Musings on the Daily Lectionary

In today's reading from Acts, the "rejection" of the gospel by some Jews spurs Paul to carry the good news to the Gentiles, "and as many as had been destined for eternal life became believers." This isn't one of the primary texts for formulating a doctrine of predestination, but it certainly is compatible with such a doctrine. People became believers, not because the figured things out, not because it made sense to them, but because they had been "destined for eternal life."

Personally, I am glad that the Bible doesn't develop this idea at great length, a reticence that might have served my own denomination's theologians well at times. Presbyterians didn't come up with predestination. Calvin borrowed it from Augustine and we share the doctrine with Roman Catholics, Lutherans, and others. But we emphasized it more and became known for it. We've backed away from it some in more recent years. It's still on the books, but we don't talk about it a lot. After all, it seems so... un-American.

We Americans are big on notions of merit, of people getting what they deserve, of people getting ahead on effort and not status. What business does God have destining anyone for good or bad?

Someone once noted that no one would be inclined to embrace a doctrine of predestination without believing she was one of the chosen ones. But be that as it may, I wonder why it is that so many of us are more comfortable leaving things in human hands rather than simply trusting God. Most all Protestants want to talk about God's unmerited grace, about being "saved" as a gift and not by our own merit. So why does the idea of predestination bother us so? (It's important to distinguish between predestination and determinism. Predestination - formally known as the Doctrine of Election - is not about every event in one's life being preset. It is concerned almost exclusively with salvation.)

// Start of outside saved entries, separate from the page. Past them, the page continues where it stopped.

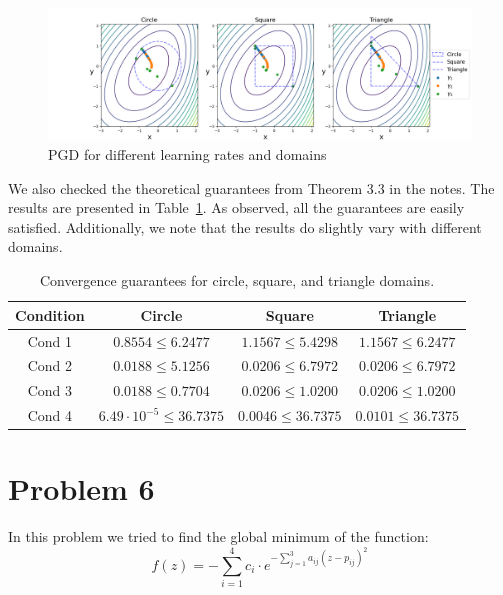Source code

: \documentclass[9pt]{IEEEtran}
\begin{document}
    \begin{figure}[h]
        \centering
        \includegraphics[width=0.99\columnwidth]{figures/PGD.png}
        \caption{PGD for different learning rates and domains}
        \label{fig:PGD}
    \end{figure}

We also checked the theoretical guarantees from Theorem 3.3 in the notes. The results are presented in Table~\ref{tab:guarantees}. As observed, all the guarantees are easily satisfied. Additionally, we note that the results do slightly vary with different domains.


\begin{table}[H]
    \centering
    \begin{tabular}{c|c|c|c}
    \textbf{Condition} & \textbf{Circle} & \textbf{Square} & \textbf{Triangle} \\
    \hline
    Cond 1 & $0.8554 \leq 6.2477$ & $1.1567 \leq 5.4298$ & $1.1567 \leq 6.2477$ \\
    Cond 2 & $0.0188 \leq 5.1256$ & $0.0206 \leq 6.7972$ & $0.0206 \leq 6.7972$ \\
    Cond 3 & $0.0188 \leq 0.7704$ & $0.0206 \leq 1.0200$ & $0.0206 \leq 1.0200$ \\
    Cond 4 & $6.49\cdot10^{-5} \leq 36.7375$ & $0.0046 \leq 36.7375$ & $0.0101 \leq 36.7375$ \\
    \end{tabular}
    \caption{Convergence guarantees for circle, square, and triangle domains.}
    \label{tab:guarantees}
    \end{table}
    
\section{Problem 6}
In this problem we tried to find the global minimum of the function:
\begin{equation}
    f(z) = - \sum_{i=1}^{4} c_i \cdot e^{-\sum_{j=1}^{3} a_{ij} (z - p_{ij})^2}
    \end{equation}
    
\end{document}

Part of being human is not knowing everything. Faith seeks understanding, but faith also knows that God is incomprehensible to humans in many ways. "For my thoughts are not your thoughts, nor are your ways my ways, says Yahweh. For as the heavens are higher than the earth, so are my ways higher than your ways and my thoughts than your thoughts." (Isaiah 55:8-9) So while I will seek to understand God and live as God calls me to live, I'm pretty comfortable leaving ultimate questions of judgment, of who's in and who's out, up to God. After all, the God we meet in Jesus is not only just, but loving, caring, merciful, and forgiving.